Comme nous l’avons vu, les reins gardent
et éliminent des molécules de poids différents.
Les molécules éliminées
sont en fait les déchets d’urine.
Les molécules gardées
sont, quant à eux des globules rouges, des protéines nécessaires
pour l’organisme
Pour information.
Le rein régule le milieu intérieur, on parle de régulation
hydro-électrique .
Les reins excrètent chaque jour
de 1 à 2,5 litres pour environ 170 litres filtrés .
Le rein élimine donc les déchets
mais ce n’est pas tout.
En effet, pour que l’organisme fonctionne correctement, le sang et
les liquides qui forment le milieu extérieur ou baignent les cellules
doivent avoir une composition maintenue rigoureusement constante, quelques
soient les variations de l’environnement.
Le rein fabrique enfin des hormones
qui ont chacune leur rôle, en terme physiologique, on parle d’endocrine.
Lorsque le nombre de néphrons
devient inférieur à 5 %, il n’y a plus d’élimination
de déchets, et la nécessité de les éliminer
est impérative.
On a pour cela recours soit à
une greffe d’organe, soit à la dialyse.
a) les maladies rénales primitifs
Elles sont strictement limitées
aux reins. On en distingue de deux sortes. Les néphropathies acquises
et les néphropathies congénitales .Ces dernières pouvant
ne se manifester qu'à l'âge adulte ou lors d'une grossesse.

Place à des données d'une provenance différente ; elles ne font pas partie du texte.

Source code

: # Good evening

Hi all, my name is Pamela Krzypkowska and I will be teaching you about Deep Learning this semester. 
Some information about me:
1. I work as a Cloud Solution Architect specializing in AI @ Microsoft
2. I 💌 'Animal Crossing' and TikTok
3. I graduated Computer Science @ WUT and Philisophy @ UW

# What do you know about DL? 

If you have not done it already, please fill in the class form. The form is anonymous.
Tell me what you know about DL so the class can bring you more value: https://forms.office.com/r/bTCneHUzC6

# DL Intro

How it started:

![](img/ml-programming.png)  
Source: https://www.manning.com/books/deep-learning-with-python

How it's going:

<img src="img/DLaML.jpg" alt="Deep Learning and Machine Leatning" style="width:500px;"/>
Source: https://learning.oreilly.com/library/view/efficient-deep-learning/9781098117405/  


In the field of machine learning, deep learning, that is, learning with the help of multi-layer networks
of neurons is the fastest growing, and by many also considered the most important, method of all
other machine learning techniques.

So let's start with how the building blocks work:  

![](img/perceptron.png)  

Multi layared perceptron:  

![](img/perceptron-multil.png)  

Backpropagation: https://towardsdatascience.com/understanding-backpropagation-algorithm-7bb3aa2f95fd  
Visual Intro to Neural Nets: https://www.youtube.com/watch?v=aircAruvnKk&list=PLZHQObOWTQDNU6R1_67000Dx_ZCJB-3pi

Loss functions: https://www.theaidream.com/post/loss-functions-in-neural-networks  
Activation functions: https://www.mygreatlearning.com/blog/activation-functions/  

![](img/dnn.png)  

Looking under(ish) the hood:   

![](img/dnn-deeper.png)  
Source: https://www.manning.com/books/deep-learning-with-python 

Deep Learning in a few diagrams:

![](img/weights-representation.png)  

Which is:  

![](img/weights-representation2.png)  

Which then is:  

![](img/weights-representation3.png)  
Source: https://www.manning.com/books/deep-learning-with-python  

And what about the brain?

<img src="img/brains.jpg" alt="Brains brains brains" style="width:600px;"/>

b) Les néphropathies acquises.
- Glomérulonéphrite chronique
- Néphrites interstitielles
chronique
- Néphropathies vasculaires
c) Les néphropathies congénitales.
- Polykystose rénale
- Malformations rénales (hypoplasie
du rein)
- Syndrome d'Alport (avec surdité
et atteinte oculaire)
d) Les maladies rénales au
cours de maladies générales.
Dans ce groupe le rein est un organe
touché parmi d'autres.
- diabète
- amylose
- lupus érythémateux
disséminé
- myélome
e) Les principales conséquences
de l’insuffisance rénal chronique.
- atteinte nerveuse périphérique
- péricardites
- hyper tension artérielle
- atteintes osseuses
- anémie
- perturbations électrolytiques
sanguines
C’est en 1938 que le premier rein rotatif
à tambour est construit par un Hollandais du nom de Kolf.

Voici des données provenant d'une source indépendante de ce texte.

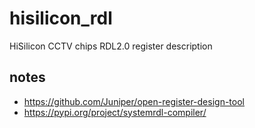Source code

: # hisilicon_rdl
HiSilicon CCTV chips RDL2.0 register description

## notes
* https://github.com/Juniper/open-register-design-tool
* https://pypi.org/project/systemrdl-compiler/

Après de nombreuses modifications,
il est utilisé pour la première fois en 1943 sur un jeune
Anurique.
En 1960, Quiton et Soubner réalisent
l'implantation d'un shunt artério-veineux sur les vaisseaux d 'un
patient.
A partir de cette date le traitement
de l'insuffisance rénale chronique par dialyse devient possible.
En 1966, la fistule artério-veineuse
est mise au point par Cimiro et Brescia.
2.2)
Principe et rôle du rein artificiel.
a) Diffusion.

( source : www.invivo.net)
Si dans un récipient séparé
par une membrane semi-perméable, on met de l’eau salé d’un
côté et de l’autre de l’eau pure , on constate en final que
les deux récipients contiennent de l’eau salé.

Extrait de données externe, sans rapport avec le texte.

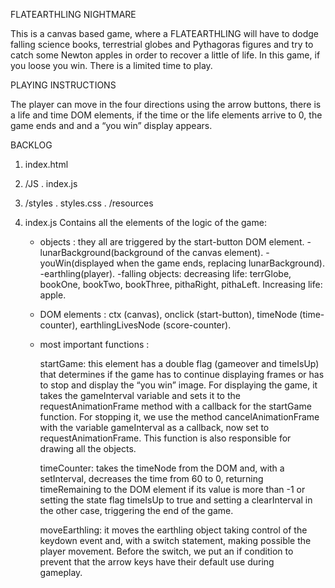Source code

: ﻿FLATEARTHLING NIGHTMARE

This is a canvas based game, where a FLATEARTHLING will have to dodge falling science books, terrestrial globes and Pythagoras figures and try to catch some Newton apples in order to recover a little of life. In this game, if you loose you win. There is a limited time to play.

PLAYING INSTRUCTIONS

The player can move in the four directions using the arrow buttons, there is a life and time DOM elements, if the time or the life elements arrive to 0, the game ends and and a “you win” display appears.

BACKLOG

1. index.html
2. /JS
 . index.js
3. /styles 
 . styles.css
 . /resources

1. index.js
	Contains all the elements of the logic of the game:
	- objects : they all are triggered by the start-button DOM element.
		-lunarBackground(background of the canvas element).
		-youWin(displayed when the game ends, replacing lunarBackground).
		-earthling(player).
		-falling objects:
			decreasing life: terrGlobe, bookOne, bookTwo, bookThree, 							pithaRight, pithaLeft.
                  Increasing life: apple.

	- DOM elements : ctx (canvas), onclick (start-button), timeNode (time-			counter), earthlingLivesNode (score-counter).

	- most important functions : 

		startGame: this element has a double flag (gameover and timeIsUp) 	
			that determines if the game has to continue displaying frames 			or has to stop and display the “you win” image. 
			For displaying the game, it takes the gameInterval variable 			and sets it to the requestAnimationFrame method with a 				callback for the startGame function.
			For stopping it, we use the method cancelAnimationFrame with 
			the variable gameInterval as a callback, now set to 					requestAnimationFrame.
			This function is also responsible for drawing all the objects.
		
		timeCounter: takes the timeNode from the DOM and, with a   					setInterval, decreases the time from 60 to 0, returning 				timeRemaining to the DOM element if its value is more than -1
			or setting the state flag timeIsUp to true and setting a 				clearInterval in the other case, triggering the end of the 				game.
		
		moveEarthling: it moves the earthling object taking control of the
			keydown event and, with a switch statement, making possible 
			the player movement. Before the switch, we put an if condition
			to prevent that the arrow keys have their default use during 	
			gameplay.
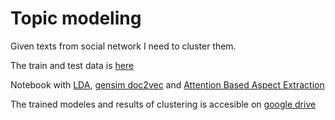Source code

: # Topic modeling

Given texts from social network I need to cluster them.

The train and test data is [here](https://yadi.sk/d/pgTXMnUgHi-ROA)

Notebook with [LDA](LDA.ipynb), [gensim doc2vec](Doc2Vec.ipynb) and [Attention Based Aspect Extraction](ABAE.ipynb)

The trained modeles and results of clustering is accesible on [google drive](https://drive.google.com/drive/folders/1zqjfVnM9NDCwhXH_eVQRMRqSqve_a9kY?usp=sharing)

Cela est dû à un phénoméme
qui tend à égaliser la solution la plus concentré
vers la solution la moins concentré.
Ainsi, le sel en solution de poids
moléculaire faible est passé à travers la membrane
semi-perméable pour qu’il y ai équilibre :
ce phénoméme est appelé
dialyse ou diffusion.
Si l’on admet à présent
que le sang se trouve en A, et le liquide de dialyse en B, des échanges
s’établissent en fonction des différences de concentration
des deux côtés de la membrane. Pour que le sang soit débarrassé
des petites molécules, il suffit que la concentration du liquide
de dialyse soit inférieur à celle du sang. Inversement, si
l’on veut ajouter au sang une substance, il suffit que la concentration
dans le dialysat soit plus importante. Au bout « d’un moment »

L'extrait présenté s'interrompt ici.